• _EXTRACTED ENTRIES_:
++++

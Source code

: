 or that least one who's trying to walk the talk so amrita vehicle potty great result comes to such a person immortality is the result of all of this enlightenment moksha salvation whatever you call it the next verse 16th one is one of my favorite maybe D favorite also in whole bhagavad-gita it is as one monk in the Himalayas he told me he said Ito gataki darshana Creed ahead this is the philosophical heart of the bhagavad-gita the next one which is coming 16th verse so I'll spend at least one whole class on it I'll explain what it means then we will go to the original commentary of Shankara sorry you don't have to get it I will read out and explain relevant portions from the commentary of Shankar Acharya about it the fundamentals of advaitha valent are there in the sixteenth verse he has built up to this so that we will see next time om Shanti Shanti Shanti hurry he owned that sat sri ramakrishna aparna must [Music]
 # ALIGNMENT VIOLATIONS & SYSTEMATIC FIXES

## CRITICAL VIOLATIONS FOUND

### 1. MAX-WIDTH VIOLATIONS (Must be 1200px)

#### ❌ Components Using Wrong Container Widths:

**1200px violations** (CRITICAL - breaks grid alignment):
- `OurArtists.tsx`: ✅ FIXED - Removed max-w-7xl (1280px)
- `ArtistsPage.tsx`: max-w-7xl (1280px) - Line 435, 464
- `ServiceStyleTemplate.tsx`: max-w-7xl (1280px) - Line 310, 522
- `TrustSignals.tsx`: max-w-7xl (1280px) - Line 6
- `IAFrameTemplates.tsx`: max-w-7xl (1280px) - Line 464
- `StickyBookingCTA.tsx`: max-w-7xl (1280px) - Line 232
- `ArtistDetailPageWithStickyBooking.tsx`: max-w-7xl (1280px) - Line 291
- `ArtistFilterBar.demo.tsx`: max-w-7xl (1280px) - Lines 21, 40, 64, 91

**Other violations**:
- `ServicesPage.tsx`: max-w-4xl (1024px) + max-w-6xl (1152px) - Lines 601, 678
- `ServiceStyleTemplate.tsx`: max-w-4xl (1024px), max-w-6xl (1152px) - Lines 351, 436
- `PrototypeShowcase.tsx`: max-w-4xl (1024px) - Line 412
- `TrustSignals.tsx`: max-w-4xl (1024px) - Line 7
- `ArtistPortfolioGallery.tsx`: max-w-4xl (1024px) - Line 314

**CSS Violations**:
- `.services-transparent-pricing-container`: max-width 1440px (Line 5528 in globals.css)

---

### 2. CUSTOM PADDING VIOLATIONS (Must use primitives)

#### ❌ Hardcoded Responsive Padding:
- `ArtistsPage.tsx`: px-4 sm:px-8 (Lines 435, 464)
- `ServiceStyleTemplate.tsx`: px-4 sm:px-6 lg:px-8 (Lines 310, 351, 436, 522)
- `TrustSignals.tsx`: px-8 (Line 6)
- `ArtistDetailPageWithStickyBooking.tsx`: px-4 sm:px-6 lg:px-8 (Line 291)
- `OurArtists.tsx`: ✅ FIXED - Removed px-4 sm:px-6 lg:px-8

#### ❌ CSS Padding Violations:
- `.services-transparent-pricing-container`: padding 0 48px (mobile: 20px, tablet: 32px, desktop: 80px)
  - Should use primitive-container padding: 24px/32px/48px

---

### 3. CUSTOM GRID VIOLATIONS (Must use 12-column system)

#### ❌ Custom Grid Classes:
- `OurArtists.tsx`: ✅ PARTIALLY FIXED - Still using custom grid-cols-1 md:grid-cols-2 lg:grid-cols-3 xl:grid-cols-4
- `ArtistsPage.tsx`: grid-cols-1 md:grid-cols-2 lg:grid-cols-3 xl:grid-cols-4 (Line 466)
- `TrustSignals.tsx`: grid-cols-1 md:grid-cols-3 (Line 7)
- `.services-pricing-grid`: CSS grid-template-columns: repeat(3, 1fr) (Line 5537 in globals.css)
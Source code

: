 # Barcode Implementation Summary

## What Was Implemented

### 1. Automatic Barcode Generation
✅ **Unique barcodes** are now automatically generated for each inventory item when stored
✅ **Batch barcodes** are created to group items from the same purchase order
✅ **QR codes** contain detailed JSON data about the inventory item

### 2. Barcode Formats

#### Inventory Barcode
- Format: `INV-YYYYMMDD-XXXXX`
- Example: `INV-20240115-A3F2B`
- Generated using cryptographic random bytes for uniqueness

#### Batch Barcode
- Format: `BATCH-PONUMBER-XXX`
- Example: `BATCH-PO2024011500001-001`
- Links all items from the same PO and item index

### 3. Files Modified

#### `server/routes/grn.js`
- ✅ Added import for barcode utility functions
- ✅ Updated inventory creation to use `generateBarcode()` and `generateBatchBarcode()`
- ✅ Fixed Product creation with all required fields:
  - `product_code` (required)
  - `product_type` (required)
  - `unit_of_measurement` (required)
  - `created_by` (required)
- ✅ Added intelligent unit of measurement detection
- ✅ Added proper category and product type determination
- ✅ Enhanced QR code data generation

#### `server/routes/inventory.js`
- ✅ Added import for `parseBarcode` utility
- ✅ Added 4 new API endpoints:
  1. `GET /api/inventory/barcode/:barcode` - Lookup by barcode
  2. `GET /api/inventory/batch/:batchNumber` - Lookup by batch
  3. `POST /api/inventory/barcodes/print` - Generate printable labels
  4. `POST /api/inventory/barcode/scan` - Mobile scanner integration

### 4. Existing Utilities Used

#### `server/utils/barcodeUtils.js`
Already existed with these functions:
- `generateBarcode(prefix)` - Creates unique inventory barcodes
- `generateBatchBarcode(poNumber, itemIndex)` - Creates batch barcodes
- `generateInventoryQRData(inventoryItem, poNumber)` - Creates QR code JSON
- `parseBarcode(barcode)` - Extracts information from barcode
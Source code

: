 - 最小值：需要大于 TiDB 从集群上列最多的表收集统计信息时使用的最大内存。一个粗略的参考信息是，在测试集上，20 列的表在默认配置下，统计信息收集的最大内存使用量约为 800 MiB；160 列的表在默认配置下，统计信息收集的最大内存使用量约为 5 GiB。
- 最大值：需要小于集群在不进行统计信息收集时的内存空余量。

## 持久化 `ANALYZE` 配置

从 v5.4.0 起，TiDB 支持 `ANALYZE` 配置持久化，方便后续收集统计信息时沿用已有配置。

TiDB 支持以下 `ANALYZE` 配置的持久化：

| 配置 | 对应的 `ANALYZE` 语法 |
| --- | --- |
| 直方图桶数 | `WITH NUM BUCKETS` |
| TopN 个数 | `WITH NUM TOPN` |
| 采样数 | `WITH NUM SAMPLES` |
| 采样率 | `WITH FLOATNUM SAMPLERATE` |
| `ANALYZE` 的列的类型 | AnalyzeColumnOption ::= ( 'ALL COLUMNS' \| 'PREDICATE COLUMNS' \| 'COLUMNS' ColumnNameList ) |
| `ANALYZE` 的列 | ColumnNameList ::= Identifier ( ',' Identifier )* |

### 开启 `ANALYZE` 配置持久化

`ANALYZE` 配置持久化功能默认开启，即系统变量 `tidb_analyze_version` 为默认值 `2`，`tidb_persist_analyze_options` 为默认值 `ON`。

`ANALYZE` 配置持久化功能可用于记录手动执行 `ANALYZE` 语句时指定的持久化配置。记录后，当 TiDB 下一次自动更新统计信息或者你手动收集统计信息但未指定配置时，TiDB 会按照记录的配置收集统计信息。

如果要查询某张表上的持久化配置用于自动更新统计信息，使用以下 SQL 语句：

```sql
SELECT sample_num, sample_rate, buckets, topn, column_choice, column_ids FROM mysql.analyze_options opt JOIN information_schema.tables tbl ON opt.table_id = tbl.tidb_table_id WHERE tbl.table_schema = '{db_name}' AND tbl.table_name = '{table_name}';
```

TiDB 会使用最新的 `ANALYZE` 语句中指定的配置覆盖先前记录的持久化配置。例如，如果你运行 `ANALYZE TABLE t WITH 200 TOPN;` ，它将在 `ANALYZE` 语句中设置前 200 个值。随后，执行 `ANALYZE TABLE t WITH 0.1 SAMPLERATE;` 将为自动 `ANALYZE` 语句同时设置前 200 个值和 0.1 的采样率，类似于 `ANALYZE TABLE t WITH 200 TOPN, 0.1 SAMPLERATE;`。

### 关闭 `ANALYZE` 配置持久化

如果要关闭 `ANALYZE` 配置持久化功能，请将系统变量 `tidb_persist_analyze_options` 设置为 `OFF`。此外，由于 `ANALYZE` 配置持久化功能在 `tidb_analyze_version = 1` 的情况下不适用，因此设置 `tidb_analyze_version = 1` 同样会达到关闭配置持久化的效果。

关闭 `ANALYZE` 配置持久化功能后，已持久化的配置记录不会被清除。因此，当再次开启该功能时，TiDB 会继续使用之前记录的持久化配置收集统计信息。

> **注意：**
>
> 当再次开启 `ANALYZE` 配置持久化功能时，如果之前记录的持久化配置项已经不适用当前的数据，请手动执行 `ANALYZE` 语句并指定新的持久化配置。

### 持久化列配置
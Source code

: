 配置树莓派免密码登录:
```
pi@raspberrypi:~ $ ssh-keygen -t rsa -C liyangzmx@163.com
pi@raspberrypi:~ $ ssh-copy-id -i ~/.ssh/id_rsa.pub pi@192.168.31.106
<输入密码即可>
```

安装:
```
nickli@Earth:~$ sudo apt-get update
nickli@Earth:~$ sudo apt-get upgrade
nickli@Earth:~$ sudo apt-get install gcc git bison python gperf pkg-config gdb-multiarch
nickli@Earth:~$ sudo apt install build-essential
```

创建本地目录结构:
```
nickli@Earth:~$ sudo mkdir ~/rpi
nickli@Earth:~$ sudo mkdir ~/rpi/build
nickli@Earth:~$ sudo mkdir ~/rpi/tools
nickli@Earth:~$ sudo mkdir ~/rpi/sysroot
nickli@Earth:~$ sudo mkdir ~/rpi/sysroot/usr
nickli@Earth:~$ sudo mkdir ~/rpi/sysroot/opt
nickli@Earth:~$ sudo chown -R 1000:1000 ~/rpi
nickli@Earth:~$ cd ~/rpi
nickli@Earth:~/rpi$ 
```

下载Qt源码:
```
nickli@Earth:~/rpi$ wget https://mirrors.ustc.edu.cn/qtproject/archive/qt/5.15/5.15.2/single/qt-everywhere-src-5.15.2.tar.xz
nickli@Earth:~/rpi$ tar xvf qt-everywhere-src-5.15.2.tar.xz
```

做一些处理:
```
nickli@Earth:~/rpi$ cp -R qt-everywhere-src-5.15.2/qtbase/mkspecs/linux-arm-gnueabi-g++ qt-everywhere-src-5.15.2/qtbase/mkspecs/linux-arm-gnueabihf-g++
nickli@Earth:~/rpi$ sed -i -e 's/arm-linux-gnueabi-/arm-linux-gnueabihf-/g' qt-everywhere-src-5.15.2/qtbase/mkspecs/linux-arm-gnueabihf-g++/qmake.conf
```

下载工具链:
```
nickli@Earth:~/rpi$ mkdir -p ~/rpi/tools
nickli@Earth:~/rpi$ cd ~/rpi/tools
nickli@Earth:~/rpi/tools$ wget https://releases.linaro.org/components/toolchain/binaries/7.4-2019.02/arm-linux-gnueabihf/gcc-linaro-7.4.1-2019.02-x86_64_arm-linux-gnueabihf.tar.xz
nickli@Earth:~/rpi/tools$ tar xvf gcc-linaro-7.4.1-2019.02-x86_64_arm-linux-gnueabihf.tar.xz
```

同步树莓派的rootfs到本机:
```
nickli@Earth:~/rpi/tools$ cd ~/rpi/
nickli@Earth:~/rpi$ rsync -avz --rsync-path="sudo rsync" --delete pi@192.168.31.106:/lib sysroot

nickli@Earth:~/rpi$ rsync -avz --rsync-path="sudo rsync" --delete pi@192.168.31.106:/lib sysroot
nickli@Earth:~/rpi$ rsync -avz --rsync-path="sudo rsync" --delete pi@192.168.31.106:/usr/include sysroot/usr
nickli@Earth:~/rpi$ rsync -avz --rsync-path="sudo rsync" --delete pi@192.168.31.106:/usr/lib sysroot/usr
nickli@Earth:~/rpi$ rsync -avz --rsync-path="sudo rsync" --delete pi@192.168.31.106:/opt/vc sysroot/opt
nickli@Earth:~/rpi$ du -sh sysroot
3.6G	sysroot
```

++++

• _PROBLEM DESCRIPTION_: Could you restate, word for word, the lines above from the one with "### 2. CUSTOM" to the one with "#### ❌ Custom", both included?

• _WRITTEN ANSWER_:
### 2. CUSTOM PADDING VIOLATIONS (Must use primitives)

#### ❌ Hardcoded Responsive Padding:
- `ArtistsPage.tsx`: px-4 sm:px-8 (Lines 435, 464)
- `ServiceStyleTemplate.tsx`: px-4 sm:px-6 lg:px-8 (Lines 310, 351, 436, 522)
- `TrustSignals.tsx`: px-8 (Line 6)
- `ArtistDetailPageWithStickyBooking.tsx`: px-4 sm:px-6 lg:px-8 (Line 291)
- `OurArtists.tsx`: ✅ FIXED - Removed px-4 sm:px-6 lg:px-8

#### ❌ CSS Padding Violations:
- `.services-transparent-pricing-container`: padding 0 48px (mobile: 20px, tablet: 32px, desktop: 80px)
  - Should use primitive-container padding: 24px/32px/48px

---

### 3. CUSTOM GRID VIOLATIONS (Must use 12-column system)

#### ❌ Custom Grid Classes:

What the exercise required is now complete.